---- Recorded data

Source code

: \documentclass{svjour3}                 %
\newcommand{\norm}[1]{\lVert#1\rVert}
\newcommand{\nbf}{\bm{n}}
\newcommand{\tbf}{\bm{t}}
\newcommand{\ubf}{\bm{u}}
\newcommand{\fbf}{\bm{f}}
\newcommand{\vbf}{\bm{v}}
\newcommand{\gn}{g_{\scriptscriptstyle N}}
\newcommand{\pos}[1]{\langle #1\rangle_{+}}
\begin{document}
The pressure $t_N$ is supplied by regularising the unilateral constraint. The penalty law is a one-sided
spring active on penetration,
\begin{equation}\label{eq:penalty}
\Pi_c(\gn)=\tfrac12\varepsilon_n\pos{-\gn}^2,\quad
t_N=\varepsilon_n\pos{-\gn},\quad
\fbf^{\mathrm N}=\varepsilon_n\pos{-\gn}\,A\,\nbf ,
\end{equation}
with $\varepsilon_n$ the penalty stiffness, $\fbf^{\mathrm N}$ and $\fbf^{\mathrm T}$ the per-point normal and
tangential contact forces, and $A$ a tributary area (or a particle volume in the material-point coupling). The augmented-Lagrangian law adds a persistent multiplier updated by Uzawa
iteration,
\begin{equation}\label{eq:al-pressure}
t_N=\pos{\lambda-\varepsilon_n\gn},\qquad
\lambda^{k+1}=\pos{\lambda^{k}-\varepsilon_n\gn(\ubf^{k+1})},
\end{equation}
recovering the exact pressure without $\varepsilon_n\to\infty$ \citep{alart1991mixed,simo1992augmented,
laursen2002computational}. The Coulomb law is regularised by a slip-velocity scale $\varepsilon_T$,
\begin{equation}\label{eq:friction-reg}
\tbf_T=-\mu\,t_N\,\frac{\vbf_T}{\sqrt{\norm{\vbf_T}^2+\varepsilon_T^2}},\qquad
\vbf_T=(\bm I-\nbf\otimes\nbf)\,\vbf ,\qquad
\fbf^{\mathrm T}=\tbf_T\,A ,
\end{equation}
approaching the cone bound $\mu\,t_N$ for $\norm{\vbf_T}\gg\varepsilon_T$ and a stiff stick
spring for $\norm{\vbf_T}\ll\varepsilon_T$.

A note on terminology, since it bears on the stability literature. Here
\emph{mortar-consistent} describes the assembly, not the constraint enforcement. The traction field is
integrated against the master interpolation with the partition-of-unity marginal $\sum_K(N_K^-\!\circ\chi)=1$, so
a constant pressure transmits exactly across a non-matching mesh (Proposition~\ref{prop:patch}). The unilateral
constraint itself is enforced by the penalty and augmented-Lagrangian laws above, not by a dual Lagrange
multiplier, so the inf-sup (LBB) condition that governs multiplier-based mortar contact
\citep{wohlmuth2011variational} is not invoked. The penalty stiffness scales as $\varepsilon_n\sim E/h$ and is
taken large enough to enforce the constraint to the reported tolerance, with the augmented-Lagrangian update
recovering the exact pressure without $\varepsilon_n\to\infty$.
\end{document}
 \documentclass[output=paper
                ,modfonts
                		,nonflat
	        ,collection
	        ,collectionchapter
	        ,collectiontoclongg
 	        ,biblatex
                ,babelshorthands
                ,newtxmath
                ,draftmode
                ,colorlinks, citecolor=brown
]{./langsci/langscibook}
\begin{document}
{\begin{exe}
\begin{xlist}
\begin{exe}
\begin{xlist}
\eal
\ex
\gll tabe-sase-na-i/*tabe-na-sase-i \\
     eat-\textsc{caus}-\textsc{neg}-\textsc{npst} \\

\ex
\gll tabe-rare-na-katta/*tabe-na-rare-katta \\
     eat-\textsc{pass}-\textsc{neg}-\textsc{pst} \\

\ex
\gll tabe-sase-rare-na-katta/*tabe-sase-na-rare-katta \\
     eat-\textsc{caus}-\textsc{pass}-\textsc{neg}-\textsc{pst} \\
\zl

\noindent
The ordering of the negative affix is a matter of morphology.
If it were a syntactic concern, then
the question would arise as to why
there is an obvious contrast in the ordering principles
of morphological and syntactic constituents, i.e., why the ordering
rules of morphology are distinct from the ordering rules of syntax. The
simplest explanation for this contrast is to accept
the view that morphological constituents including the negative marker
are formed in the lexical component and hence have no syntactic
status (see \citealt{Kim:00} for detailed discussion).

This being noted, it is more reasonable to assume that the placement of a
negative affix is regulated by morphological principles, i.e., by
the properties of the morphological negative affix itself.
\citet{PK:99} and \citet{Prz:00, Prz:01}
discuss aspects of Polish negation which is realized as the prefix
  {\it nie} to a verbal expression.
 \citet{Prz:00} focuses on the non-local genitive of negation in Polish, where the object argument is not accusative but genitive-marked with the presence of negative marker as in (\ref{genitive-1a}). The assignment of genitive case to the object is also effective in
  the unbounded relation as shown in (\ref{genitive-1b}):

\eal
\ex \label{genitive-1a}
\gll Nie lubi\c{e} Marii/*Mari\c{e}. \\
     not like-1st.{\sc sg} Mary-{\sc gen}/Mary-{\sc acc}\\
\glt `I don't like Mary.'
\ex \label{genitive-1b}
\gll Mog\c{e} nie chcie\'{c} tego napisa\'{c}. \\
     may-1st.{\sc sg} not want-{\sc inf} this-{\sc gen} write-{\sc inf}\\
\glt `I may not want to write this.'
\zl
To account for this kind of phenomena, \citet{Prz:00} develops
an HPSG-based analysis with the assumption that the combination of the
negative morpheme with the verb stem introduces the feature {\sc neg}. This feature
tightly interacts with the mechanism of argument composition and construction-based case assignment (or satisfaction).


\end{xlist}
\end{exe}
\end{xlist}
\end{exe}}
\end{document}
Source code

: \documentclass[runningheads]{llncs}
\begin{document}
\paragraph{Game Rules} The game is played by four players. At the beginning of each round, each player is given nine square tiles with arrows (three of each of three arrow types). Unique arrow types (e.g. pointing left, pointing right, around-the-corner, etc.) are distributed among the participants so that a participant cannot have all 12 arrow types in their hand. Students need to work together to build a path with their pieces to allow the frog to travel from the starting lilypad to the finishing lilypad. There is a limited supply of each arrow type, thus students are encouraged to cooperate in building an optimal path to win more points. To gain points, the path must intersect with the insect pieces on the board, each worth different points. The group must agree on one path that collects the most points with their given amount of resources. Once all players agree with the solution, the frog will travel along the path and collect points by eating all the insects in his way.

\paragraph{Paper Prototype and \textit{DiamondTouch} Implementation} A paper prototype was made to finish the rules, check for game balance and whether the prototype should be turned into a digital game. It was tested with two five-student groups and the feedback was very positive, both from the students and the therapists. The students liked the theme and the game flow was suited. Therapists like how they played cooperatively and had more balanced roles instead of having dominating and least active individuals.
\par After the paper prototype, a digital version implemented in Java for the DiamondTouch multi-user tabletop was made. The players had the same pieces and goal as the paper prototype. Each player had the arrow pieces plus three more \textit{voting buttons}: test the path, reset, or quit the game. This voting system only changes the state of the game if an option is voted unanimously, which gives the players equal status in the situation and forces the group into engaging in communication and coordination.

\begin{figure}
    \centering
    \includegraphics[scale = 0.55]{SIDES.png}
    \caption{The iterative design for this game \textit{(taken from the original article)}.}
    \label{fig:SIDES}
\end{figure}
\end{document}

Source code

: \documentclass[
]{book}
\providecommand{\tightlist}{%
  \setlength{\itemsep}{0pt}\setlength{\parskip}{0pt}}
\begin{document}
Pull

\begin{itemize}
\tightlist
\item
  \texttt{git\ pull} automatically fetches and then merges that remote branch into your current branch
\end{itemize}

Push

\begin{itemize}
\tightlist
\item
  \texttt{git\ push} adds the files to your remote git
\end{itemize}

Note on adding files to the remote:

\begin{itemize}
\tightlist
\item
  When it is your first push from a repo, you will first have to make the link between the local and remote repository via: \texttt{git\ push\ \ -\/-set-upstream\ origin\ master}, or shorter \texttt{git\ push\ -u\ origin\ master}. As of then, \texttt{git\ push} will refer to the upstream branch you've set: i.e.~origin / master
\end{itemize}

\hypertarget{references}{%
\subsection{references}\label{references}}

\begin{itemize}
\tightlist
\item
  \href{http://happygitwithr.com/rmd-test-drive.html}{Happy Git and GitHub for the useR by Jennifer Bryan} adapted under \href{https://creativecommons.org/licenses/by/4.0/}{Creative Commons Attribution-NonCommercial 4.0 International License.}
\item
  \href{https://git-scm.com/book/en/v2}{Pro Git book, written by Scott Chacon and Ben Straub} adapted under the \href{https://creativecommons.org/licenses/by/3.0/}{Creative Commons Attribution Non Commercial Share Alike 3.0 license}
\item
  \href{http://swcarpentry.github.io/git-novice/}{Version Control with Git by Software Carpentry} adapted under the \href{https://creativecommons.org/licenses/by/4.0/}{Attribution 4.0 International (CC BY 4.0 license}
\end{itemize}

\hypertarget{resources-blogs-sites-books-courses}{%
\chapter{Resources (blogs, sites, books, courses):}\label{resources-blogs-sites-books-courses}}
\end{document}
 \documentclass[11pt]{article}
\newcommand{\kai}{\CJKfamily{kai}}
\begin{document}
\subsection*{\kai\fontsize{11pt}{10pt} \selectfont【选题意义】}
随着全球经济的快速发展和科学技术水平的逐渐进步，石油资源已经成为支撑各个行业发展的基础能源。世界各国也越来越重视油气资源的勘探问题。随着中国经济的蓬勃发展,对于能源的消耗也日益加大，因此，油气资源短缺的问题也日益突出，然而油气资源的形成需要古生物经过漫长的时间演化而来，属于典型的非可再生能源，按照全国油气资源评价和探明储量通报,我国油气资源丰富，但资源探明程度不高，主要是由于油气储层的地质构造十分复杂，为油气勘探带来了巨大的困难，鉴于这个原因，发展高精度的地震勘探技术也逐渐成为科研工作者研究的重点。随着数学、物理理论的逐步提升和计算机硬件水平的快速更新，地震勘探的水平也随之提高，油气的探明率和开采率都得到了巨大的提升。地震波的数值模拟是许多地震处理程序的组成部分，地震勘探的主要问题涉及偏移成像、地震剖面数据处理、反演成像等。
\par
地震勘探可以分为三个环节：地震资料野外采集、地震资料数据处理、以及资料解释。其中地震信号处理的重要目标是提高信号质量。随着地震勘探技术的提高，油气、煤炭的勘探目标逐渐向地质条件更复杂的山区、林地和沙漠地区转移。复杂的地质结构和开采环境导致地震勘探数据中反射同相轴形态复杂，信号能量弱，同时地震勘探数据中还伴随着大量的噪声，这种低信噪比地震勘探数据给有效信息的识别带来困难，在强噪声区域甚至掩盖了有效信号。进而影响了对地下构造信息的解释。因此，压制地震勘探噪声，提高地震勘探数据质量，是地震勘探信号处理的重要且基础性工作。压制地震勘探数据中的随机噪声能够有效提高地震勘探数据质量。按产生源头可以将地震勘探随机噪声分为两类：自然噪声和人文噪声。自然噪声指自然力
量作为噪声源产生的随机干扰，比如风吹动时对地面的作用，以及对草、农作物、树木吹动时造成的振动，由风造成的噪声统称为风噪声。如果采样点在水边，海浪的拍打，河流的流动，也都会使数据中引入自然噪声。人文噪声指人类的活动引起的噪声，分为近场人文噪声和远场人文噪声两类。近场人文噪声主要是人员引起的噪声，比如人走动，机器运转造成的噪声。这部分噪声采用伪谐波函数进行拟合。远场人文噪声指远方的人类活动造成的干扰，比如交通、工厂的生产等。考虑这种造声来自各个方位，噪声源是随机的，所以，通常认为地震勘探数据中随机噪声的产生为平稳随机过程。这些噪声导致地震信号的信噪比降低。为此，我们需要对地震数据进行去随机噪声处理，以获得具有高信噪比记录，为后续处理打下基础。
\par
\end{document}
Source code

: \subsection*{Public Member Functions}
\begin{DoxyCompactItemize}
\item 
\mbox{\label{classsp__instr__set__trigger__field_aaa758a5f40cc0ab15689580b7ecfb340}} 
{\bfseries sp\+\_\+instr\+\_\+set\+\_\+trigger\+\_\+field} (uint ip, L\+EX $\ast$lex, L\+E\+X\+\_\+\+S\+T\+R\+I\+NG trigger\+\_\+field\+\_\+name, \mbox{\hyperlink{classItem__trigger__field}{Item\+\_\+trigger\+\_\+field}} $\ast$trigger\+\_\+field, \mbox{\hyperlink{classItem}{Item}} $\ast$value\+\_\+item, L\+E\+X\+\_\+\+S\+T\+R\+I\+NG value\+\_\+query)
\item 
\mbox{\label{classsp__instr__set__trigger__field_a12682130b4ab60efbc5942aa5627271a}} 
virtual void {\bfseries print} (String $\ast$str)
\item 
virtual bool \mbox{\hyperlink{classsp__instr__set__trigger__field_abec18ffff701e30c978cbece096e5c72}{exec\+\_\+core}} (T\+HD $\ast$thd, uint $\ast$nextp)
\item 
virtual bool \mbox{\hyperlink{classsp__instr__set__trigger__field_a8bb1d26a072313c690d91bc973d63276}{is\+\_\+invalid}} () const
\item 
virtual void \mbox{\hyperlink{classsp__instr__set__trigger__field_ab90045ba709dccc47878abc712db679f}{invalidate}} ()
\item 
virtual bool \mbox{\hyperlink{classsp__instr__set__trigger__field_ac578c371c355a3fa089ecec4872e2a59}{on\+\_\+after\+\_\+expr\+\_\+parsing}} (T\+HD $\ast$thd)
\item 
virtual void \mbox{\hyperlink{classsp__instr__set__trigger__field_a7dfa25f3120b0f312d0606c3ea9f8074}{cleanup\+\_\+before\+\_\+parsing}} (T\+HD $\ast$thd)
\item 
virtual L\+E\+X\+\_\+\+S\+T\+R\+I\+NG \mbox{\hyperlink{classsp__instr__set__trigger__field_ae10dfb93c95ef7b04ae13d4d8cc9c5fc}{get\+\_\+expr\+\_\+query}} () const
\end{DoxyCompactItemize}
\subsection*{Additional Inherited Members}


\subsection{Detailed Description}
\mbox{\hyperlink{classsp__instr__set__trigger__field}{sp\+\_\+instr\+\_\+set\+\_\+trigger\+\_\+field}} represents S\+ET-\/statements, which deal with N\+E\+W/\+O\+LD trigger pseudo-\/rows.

--------

Problem requirements: Could you return exactly the lines above from the line with "are formed in" to the line with "discuss aspects of", both included, and nothing else?

Written reply:
are formed in the lexical component and hence have no syntactic
status (see \citealt{Kim:00} for detailed discussion).

This being noted, it is more reasonable to assume that the placement of a
negative affix is regulated by morphological principles, i.e., by
the properties of the morphological negative affix itself.
\citet{PK:99} and \citet{Prz:00, Prz:01}
discuss aspects of Polish negation which is realized as the prefix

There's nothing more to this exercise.